SSSV works to level that, she explains, and the inclusion of many different programs within the school ensures a place for singers, teachers, conductors, accompanists and speech artists of all levels in our community and province.
"To the best of my knowledge, no other such program exists."
Dr. Laurence Ewashko, a highly respected international conductor, singer and master teacher has said, "I don't think anything like this exists anywhere else in the world."
Ewashko credits the success of the summer school to Hornung.
“I believe [its success] is through the vision of the foundation of this institute, created through the vision of this one woman …” he has said.
Hornung says SSSV goes to great lengths to accommodate participants with mental and physical challenges, further affirming a commitment to the goal of music for all. The age group that benefits from SSSV is from eight years to 80 plus.
"Some of our oldest participants have been … 81-year-old grandparents attending and singing with their grandchildren," she points out.
Singers, conductors, accompanists and teachers of all ages and levels of experience not only benefit from what they learn and the performance opportunities they receive, but they then take this knowledge and boosted confidence back into their communities, says Hornung.

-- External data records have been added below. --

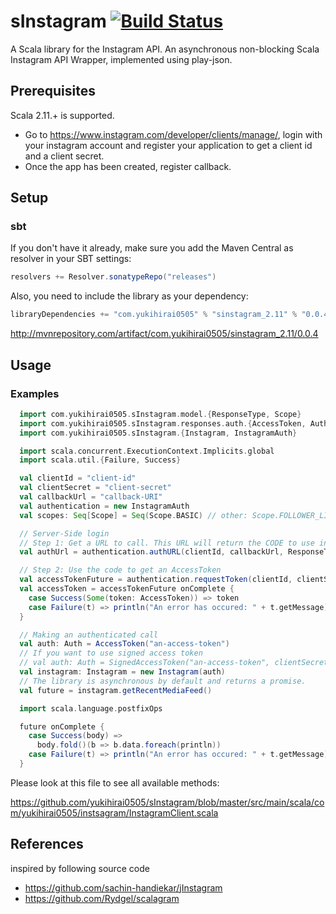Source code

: # sInstagram [![Build Status](https://img.shields.io/travis/yukihirai0505/sInstagram.svg)](https://travis-ci.org/yukihirai0505/sInstagram)

A Scala library for the Instagram API.
An asynchronous non-blocking Scala Instagram API Wrapper,
implemented using play-json.

## Prerequisites

Scala 2.11.+ is supported.

- Go to https://www.instagram.com/developer/clients/manage/, login with your instagram account
  and register your application to get a client id and a client secret.
- Once the app has been created, register callback.

## Setup

### sbt

If you don't have it already, make sure you add the Maven Central as resolver in your SBT settings:

```scala
resolvers += Resolver.sonatypeRepo("releases")
```

Also, you need to include the library as your dependency:

```scala
libraryDependencies += "com.yukihirai0505" % "sinstagram_2.11" % "0.0.4"
```

http://mvnrepository.com/artifact/com.yukihirai0505/sinstagram_2.11/0.0.4

## Usage

### Examples

```scala
  import com.yukihirai0505.sInstagram.model.{ResponseType, Scope}
  import com.yukihirai0505.sInstagram.responses.auth.{AccessToken, Auth}
  import com.yukihirai0505.sInstagram.{Instagram, InstagramAuth}

  import scala.concurrent.ExecutionContext.Implicits.global
  import scala.util.{Failure, Success}

  val clientId = "client-id"
  val clientSecret = "client-secret"
  val callbackUrl = "callback-URI"
  val authentication = new InstagramAuth
  val scopes: Seq[Scope] = Seq(Scope.BASIC) // other: Scope.FOLLOWER_LIST, Scope.PUBLIC_CONTENT, Scope.COMMENTS, Scope.LIKES, Scope.RELATIONSHIPS

  // Server-Side login
  // Step 1: Get a URL to call. This URL will return the CODE to use in step 2
  val authUrl = authentication.authURL(clientId, callbackUrl, ResponseType.CODE, scopes)

  // Step 2: Use the code to get an AccessToken
  val accessTokenFuture = authentication.requestToken(clientId, clientSecret, callbackUrl, "the-code-from-step-1")
  val accessToken = accessTokenFuture onComplete {
    case Success(Some(token: AccessToken)) => token
    case Failure(t) => println("An error has occured: " + t.getMessage)
  }

  // Making an authenticated call
  val auth: Auth = AccessToken("an-access-token")
  // If you want to use signed access token
  // val auth: Auth = SignedAccessToken("an-access-token", clientSecret)
  val instagram: Instagram = new Instagram(auth)
  // The library is asynchronous by default and returns a promise.
  val future = instagram.getRecentMediaFeed()

  import scala.language.postfixOps

  future onComplete {
    case Success(body) =>
      body.fold()(b => b.data.foreach(println))
    case Failure(t) => println("An error has occured: " + t.getMessage)
  }
```

Please look at this file to see all available methods:

https://github.com/yukihirai0505/sInstagram/blob/master/src/main/scala/com/yukihirai0505/instsagram/InstagramClient.scala

## References

inspired by following source code

- https://github.com/sachin-handiekar/jInstagram
- https://github.com/Rydgel/scalagram
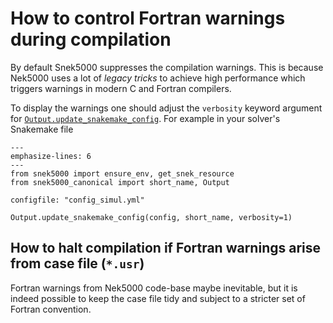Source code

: # How to control Fortran warnings during compilation

By default Snek5000 suppresses the compilation warnings. This is because Nek5000 uses a
lot of *legacy tricks* to achieve high performance which triggers warnings in modern C
and Fortran compilers.

To display the warnings one should adjust the `verbosity` keyword argument for
[`Output.update_snakemake_config`](snek5000.output.base.Output.update_snakemake_config).
For example in your solver's Snakemake file

```{code-block} python
---
emphasize-lines: 6
---
from snek5000 import ensure_env, get_snek_resource
from snek5000_canonical import short_name, Output

configfile: "config_simul.yml"

Output.update_snakemake_config(config, short_name, verbosity=1)
```

## How to halt compilation if Fortran warnings arise from case file (`*.usr`)

Fortran warnings from Nek5000 code-base maybe inevitable, but it is indeed
possible to keep the case file tidy and subject to a stricter set of Fortran
convention.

"SSSV has proven to be a wonderful experience that boosts confidence, hones skills, teaches new skills and creates community leaders in the arts."
SSSV also contributes to the local economy, she notes, by drawing a large number of students, staff and families to the Battlefords for seven to 10 days.
"During this time they stay in our hotels, motels and campgrounds, eat in our restaurants and shop in our stores," says Hornung. "Having had a wonderful tine here, as indicated year after year on the evaluation forms, they leave with many reasons to return and plans to encourage others to visit the Battlefords as well."